(RAW DATA)
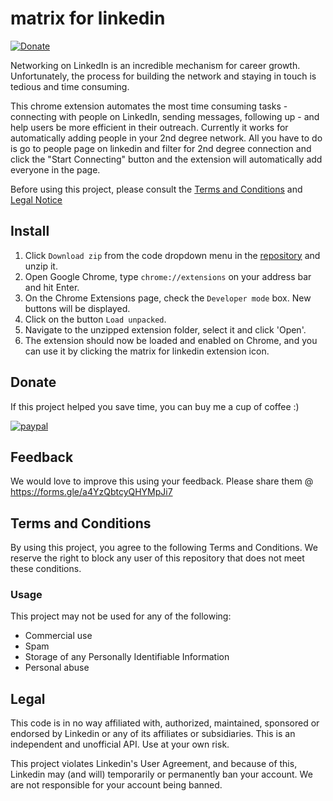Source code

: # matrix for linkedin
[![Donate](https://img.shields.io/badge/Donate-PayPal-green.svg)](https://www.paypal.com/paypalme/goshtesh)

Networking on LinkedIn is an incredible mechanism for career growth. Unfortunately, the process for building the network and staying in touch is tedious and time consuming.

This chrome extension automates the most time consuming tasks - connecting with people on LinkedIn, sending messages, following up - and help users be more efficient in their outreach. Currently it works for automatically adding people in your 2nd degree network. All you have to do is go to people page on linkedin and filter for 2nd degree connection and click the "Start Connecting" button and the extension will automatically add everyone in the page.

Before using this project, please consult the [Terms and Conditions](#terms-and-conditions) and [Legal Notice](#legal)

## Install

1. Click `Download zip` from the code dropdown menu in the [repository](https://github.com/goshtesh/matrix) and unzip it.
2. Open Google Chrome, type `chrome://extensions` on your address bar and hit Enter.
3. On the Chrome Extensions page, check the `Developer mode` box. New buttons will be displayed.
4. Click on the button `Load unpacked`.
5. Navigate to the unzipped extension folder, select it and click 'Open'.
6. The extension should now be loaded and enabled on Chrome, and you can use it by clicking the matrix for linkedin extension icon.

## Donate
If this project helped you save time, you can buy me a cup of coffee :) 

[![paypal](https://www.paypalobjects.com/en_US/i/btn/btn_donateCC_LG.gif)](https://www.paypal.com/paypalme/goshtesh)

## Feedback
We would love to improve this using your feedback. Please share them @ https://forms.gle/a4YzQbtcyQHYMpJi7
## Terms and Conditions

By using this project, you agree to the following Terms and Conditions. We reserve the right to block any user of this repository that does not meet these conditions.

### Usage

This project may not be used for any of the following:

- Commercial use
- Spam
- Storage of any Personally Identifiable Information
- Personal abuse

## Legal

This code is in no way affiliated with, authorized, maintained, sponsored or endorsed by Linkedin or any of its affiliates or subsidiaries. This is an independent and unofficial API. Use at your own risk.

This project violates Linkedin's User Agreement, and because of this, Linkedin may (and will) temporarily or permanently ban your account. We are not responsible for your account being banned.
(End RAW DATA)
(RAW DATA)
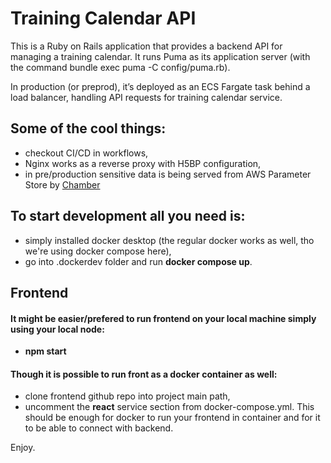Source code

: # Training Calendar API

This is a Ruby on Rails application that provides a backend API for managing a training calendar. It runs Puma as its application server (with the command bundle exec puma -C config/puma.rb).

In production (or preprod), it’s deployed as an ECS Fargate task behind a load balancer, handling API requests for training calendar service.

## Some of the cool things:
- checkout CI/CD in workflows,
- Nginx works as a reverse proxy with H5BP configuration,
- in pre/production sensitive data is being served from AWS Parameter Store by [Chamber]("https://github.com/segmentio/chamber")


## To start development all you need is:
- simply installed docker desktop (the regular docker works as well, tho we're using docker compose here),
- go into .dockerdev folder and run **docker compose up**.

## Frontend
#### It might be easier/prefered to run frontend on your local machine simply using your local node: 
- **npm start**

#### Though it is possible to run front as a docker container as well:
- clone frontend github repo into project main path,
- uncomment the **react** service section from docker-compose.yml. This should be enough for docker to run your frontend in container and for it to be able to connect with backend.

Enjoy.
(End RAW DATA)
(RAW DATA)
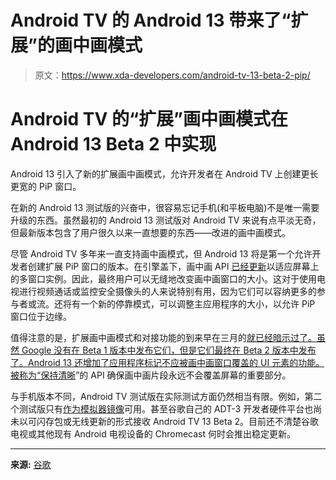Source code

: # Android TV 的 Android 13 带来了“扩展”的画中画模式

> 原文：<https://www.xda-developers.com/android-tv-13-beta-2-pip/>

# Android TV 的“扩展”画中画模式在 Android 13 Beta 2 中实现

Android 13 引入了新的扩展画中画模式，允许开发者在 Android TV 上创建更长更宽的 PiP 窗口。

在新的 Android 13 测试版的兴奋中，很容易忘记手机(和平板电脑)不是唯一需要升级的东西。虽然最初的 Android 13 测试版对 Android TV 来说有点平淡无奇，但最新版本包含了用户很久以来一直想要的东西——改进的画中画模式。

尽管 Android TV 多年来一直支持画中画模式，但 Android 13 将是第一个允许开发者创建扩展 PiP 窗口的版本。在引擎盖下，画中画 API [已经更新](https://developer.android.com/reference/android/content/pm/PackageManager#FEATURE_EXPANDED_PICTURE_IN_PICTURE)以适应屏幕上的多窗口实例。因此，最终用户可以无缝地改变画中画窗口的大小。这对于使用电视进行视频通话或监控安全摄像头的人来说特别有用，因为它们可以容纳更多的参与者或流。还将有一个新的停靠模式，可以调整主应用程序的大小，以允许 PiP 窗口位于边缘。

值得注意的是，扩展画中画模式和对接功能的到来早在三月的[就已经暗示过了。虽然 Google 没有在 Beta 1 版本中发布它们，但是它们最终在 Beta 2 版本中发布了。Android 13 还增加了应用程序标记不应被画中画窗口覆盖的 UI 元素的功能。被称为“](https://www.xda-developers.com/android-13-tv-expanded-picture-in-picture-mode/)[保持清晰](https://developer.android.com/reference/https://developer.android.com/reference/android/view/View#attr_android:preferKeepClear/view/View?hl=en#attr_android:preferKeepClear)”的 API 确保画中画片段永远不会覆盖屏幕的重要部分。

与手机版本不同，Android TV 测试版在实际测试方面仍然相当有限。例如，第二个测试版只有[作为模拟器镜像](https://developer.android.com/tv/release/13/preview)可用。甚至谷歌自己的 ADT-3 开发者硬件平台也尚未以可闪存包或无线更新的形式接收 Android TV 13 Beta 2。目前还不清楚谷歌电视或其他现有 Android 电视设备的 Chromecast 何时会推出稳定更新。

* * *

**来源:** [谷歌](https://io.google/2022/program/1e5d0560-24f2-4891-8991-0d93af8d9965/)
(End RAW DATA)
■ **INSTRUCTIONS FOR THE TASK**: Across all the entries above, count each line that has the word "paypal" in it, and give only the count.

■ **RESULT BELOW**: 2